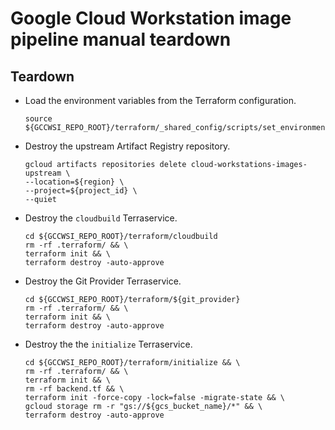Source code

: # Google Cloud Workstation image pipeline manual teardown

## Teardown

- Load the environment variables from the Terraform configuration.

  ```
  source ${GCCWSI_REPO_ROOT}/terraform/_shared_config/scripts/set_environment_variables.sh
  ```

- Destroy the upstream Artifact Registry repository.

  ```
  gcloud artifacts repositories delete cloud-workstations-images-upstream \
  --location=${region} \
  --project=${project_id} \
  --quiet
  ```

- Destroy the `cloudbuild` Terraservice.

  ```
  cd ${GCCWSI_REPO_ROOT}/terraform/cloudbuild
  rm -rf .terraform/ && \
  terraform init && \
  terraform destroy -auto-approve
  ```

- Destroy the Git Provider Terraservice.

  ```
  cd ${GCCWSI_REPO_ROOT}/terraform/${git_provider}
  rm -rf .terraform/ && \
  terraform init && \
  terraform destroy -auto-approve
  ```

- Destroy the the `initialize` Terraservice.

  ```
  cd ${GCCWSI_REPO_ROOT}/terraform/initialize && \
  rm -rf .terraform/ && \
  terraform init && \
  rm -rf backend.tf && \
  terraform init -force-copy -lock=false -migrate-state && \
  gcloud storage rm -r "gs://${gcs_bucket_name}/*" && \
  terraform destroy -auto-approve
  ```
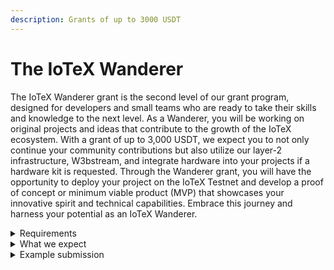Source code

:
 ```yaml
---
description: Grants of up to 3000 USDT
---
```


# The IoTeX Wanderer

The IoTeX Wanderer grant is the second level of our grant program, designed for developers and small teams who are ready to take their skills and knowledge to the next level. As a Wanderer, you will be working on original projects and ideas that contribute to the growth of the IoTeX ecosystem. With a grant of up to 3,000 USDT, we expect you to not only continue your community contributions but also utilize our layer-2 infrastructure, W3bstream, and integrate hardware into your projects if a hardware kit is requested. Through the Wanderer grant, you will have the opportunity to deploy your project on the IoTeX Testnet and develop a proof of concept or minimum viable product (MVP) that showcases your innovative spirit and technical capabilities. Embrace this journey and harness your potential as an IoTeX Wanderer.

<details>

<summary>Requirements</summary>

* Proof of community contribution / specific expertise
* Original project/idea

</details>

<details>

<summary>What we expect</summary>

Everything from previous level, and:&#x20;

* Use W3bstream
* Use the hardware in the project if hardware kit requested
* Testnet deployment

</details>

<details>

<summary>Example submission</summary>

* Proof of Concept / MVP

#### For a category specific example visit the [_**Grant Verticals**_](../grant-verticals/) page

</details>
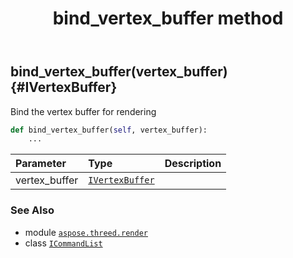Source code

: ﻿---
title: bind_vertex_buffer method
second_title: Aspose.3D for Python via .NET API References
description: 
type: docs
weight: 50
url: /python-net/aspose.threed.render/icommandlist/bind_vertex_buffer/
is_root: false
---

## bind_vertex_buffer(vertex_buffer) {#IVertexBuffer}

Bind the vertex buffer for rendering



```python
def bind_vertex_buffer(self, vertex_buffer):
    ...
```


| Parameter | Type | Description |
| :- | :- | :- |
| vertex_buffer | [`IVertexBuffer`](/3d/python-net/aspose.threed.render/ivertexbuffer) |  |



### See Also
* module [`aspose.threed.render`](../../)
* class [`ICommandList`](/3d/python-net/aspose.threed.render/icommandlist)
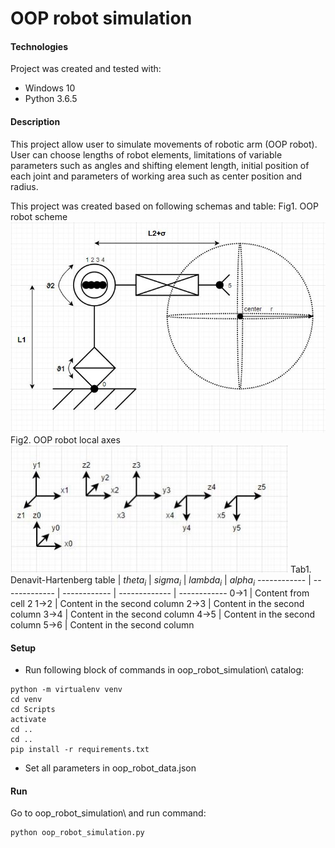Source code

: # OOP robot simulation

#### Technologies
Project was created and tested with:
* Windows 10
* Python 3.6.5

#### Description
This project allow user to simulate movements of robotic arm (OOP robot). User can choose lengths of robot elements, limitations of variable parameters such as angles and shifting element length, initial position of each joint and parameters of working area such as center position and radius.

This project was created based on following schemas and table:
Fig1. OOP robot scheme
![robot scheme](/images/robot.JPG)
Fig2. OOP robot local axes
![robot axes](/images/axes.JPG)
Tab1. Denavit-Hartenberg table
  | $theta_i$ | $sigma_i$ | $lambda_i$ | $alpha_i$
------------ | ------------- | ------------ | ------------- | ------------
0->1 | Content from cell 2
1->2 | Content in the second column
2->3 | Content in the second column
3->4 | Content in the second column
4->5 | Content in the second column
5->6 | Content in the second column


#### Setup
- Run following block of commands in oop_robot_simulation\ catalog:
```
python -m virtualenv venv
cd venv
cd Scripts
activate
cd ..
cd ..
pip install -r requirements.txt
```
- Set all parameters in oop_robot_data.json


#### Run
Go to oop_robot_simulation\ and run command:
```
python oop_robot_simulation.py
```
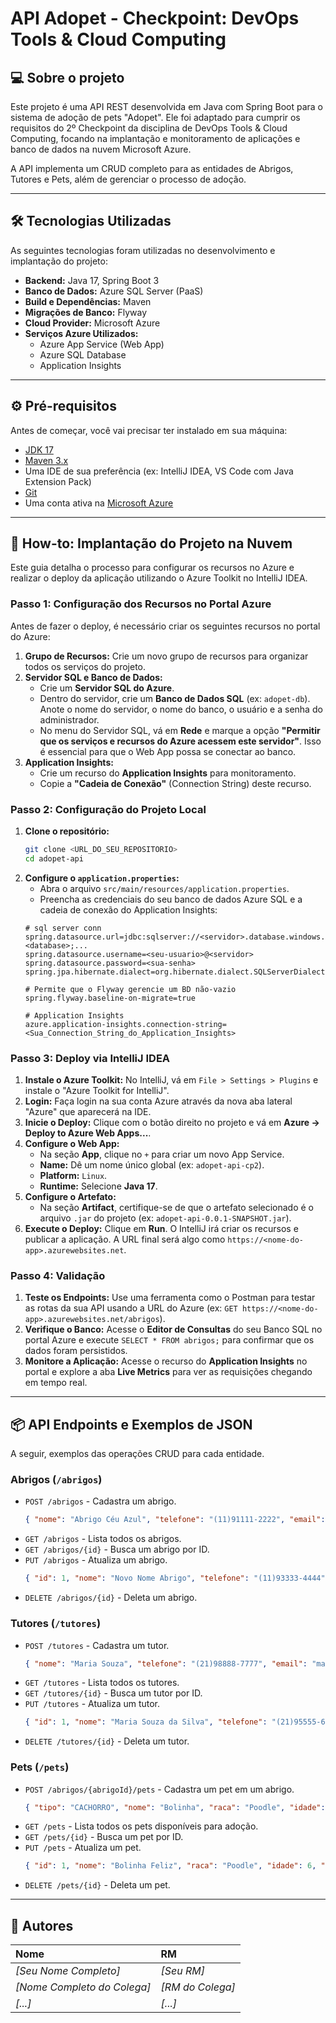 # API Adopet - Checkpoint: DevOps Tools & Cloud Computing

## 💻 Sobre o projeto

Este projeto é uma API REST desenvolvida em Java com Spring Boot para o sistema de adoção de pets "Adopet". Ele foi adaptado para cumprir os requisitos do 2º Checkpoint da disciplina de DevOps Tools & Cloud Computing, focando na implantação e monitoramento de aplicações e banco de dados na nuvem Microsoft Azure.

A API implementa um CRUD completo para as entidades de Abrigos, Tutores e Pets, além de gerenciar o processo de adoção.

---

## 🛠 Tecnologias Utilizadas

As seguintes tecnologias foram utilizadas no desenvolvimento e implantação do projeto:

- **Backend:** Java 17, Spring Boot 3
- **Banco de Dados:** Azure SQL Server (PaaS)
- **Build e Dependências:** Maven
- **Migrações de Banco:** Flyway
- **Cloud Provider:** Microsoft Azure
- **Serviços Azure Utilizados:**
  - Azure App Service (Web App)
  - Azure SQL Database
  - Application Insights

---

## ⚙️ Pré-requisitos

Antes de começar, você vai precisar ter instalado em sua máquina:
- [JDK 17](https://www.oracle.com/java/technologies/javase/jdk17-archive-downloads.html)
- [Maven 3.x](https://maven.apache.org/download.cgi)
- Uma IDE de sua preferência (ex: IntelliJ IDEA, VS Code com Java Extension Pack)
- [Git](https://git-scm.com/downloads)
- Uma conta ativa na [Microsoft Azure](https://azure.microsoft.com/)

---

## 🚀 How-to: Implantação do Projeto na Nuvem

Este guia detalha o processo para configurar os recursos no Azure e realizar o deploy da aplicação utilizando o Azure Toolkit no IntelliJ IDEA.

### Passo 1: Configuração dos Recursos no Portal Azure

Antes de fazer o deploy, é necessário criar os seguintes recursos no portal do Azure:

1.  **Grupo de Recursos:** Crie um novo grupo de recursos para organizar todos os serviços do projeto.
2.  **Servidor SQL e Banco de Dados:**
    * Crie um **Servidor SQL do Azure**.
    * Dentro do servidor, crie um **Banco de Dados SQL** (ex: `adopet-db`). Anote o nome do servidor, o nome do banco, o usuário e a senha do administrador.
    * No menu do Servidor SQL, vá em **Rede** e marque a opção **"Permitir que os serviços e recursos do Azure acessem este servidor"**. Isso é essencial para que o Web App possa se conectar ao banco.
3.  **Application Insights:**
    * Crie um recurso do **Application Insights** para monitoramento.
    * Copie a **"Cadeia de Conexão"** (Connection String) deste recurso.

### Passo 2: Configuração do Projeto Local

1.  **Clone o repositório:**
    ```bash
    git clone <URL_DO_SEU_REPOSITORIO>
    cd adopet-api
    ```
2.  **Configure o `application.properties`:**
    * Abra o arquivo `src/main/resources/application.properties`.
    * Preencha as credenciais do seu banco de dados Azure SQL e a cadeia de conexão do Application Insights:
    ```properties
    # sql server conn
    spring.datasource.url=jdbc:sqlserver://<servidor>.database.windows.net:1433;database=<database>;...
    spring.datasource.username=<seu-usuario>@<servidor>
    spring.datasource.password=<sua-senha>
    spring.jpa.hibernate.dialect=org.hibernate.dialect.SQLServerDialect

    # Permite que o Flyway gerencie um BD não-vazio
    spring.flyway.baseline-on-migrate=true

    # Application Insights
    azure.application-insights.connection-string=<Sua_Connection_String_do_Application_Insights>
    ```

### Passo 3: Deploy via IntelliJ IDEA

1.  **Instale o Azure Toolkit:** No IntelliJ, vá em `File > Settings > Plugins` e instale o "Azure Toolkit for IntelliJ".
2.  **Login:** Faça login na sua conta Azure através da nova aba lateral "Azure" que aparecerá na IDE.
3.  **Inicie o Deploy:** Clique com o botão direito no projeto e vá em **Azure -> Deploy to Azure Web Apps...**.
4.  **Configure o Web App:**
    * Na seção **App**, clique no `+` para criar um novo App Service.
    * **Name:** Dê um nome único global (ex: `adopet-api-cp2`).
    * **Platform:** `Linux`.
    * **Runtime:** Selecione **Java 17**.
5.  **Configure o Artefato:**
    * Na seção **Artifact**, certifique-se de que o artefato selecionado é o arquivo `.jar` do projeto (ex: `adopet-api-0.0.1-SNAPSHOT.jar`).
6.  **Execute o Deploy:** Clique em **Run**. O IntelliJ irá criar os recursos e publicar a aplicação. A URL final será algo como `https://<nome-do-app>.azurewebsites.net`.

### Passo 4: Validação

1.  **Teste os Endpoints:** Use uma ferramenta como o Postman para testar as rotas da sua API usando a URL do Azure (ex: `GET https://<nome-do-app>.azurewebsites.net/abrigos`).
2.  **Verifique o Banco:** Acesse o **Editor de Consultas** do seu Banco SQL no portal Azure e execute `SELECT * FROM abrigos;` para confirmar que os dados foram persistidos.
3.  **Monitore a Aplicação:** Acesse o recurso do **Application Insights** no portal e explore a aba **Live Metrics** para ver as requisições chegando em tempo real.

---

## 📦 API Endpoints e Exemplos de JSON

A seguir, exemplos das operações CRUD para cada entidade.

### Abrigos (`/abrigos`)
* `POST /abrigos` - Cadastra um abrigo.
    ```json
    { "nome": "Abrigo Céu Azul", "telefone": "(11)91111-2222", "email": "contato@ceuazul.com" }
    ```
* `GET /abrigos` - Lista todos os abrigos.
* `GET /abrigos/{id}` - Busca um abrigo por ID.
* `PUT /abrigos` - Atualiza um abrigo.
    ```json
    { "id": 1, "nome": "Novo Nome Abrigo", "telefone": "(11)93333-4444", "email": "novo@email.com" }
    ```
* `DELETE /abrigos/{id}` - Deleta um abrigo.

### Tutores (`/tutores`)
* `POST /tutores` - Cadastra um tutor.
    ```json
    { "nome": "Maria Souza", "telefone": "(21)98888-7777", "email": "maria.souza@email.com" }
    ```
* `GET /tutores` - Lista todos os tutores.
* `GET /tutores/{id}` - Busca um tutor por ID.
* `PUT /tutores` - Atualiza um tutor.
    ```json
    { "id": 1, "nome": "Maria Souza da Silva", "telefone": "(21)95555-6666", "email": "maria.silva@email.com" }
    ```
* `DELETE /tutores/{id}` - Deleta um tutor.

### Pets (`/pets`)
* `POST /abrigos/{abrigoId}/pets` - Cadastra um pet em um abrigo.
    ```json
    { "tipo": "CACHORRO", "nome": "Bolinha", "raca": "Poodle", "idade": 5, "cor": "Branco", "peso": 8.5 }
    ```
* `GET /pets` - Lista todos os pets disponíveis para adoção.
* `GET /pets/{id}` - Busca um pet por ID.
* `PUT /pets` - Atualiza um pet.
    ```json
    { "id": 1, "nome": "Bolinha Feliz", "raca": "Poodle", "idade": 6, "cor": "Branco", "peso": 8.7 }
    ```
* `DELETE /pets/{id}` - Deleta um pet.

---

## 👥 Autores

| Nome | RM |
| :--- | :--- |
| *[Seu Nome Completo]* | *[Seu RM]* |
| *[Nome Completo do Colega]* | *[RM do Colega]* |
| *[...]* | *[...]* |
┄┄┄┄┄┄┄┄┄┄┄┄┄┄┄┄┄┄┄┄
WHAT TO PRODUCE: Retype only the stretch of lines above starting at the one with "- [Maven 3.x](https://maven.apache.org/download.cgi)" and stopping at the one with "senha do administrador.", exactly as written, with both kept.

SOLUTION TO THE PROBLEM:
- [Maven 3.x](https://maven.apache.org/download.cgi)
- Uma IDE de sua preferência (ex: IntelliJ IDEA, VS Code com Java Extension Pack)
- [Git](https://git-scm.com/downloads)
- Uma conta ativa na [Microsoft Azure](https://azure.microsoft.com/)

---

## 🚀 How-to: Implantação do Projeto na Nuvem

Este guia detalha o processo para configurar os recursos no Azure e realizar o deploy da aplicação utilizando o Azure Toolkit no IntelliJ IDEA.

### Passo 1: Configuração dos Recursos no Portal Azure

Antes de fazer o deploy, é necessário criar os seguintes recursos no portal do Azure:

1.  **Grupo de Recursos:** Crie um novo grupo de recursos para organizar todos os serviços do projeto.
2.  **Servidor SQL e Banco de Dados:**
    * Crie um **Servidor SQL do Azure**.
    * Dentro do servidor, crie um **Banco de Dados SQL** (ex: `adopet-db`). Anote o nome do servidor, o nome do banco, o usuário e a senha do administrador.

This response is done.